RECORDS SUPPLIED >>
Start of Block

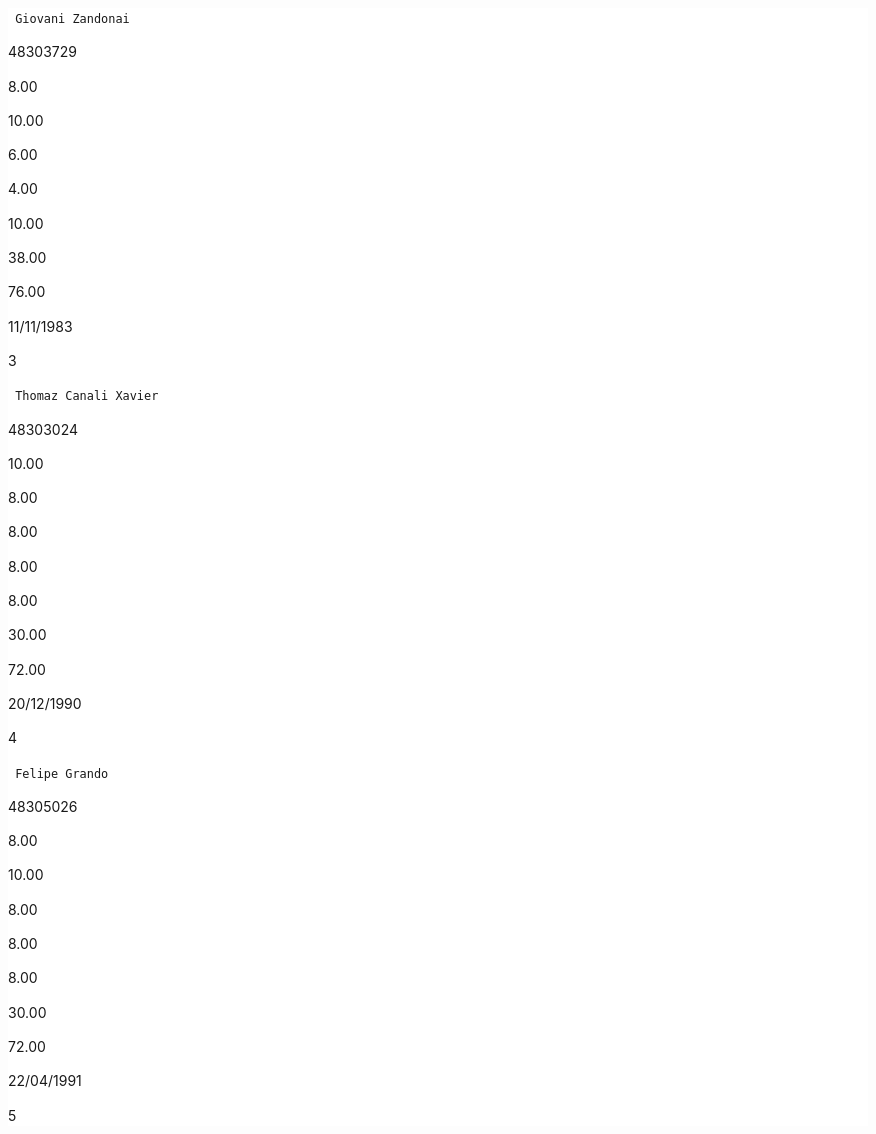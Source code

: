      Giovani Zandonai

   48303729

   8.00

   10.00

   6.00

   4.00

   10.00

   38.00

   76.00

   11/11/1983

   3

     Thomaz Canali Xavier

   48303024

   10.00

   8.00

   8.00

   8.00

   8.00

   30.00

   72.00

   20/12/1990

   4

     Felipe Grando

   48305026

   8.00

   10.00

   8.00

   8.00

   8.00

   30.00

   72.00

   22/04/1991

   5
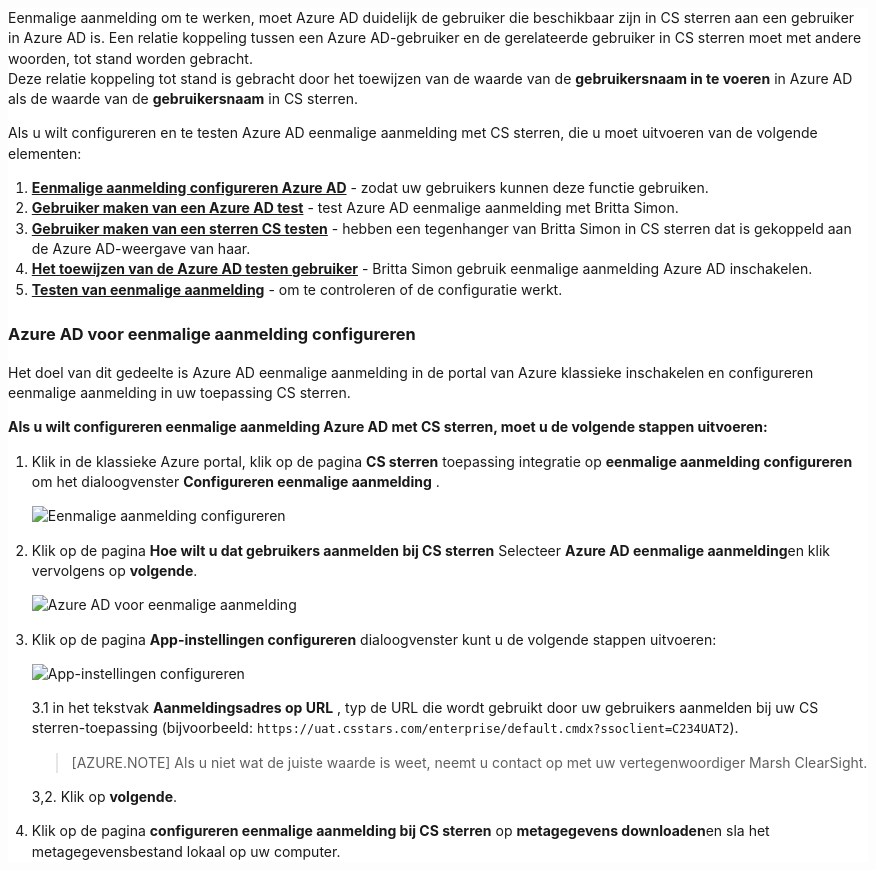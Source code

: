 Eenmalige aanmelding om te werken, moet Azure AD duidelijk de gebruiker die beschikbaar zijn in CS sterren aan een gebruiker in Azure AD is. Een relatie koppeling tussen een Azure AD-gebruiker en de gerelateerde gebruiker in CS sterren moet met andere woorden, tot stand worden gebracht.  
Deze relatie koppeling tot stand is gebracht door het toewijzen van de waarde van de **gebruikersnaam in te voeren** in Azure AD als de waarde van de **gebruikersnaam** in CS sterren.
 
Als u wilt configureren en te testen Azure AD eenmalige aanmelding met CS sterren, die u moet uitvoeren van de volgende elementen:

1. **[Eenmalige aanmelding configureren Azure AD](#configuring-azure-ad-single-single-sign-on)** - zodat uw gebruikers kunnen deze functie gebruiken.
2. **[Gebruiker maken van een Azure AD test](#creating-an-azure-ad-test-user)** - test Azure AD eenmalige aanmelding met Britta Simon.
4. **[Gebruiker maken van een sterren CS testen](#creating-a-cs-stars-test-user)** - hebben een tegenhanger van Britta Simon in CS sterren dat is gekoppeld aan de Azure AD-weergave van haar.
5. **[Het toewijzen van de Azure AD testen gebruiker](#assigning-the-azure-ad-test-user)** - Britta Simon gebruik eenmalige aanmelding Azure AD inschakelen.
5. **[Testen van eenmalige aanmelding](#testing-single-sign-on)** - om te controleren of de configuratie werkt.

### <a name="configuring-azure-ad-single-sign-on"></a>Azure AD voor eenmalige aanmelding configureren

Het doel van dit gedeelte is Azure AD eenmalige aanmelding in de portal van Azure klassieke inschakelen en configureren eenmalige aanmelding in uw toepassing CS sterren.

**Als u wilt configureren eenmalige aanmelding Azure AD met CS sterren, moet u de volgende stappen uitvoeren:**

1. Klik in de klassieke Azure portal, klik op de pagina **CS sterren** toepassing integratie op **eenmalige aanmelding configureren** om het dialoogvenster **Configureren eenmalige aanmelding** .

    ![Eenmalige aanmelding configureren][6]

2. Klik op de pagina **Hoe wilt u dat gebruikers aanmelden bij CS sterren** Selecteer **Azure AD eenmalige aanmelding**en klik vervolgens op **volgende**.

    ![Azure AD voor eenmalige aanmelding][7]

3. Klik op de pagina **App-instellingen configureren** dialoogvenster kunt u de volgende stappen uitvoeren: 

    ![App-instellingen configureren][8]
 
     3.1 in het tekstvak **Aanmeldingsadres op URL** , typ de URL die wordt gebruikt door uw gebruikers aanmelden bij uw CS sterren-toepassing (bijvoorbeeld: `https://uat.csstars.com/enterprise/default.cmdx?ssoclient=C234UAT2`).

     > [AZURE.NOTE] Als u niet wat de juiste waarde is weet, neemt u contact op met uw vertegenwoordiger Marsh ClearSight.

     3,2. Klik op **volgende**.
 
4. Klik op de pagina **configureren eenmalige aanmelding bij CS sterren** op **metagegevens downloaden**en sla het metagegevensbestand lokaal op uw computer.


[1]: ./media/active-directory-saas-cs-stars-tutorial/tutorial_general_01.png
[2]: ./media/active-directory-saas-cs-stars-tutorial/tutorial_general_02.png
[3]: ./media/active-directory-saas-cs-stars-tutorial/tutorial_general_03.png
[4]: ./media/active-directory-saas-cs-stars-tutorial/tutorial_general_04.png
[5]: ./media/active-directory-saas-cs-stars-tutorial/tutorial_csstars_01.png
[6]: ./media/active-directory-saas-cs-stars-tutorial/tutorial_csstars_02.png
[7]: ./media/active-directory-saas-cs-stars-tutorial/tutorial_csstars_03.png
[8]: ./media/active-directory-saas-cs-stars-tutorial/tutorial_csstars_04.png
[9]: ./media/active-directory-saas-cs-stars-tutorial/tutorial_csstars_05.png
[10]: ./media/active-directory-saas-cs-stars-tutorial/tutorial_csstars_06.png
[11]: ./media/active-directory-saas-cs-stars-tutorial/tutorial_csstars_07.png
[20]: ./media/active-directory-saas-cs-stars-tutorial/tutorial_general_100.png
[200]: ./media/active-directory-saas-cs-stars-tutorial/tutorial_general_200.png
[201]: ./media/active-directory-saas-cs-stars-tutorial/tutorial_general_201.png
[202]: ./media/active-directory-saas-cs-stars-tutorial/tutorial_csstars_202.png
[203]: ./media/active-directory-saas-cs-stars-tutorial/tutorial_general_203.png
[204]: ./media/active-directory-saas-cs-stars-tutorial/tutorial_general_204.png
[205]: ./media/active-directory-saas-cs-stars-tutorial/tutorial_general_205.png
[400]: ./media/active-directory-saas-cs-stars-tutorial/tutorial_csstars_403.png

End of Block

TASK >> Which of the lines above include the word "dialoogvenster"? Copy each of them.

SOLUTION TO THE EXERCISE >>
1. Klik in de klassieke Azure portal, klik op de pagina **CS sterren** toepassing integratie op **eenmalige aanmelding configureren** om het dialoogvenster **Configureren eenmalige aanmelding** .
3. Klik op de pagina **App-instellingen configureren** dialoogvenster kunt u de volgende stappen uitvoeren: 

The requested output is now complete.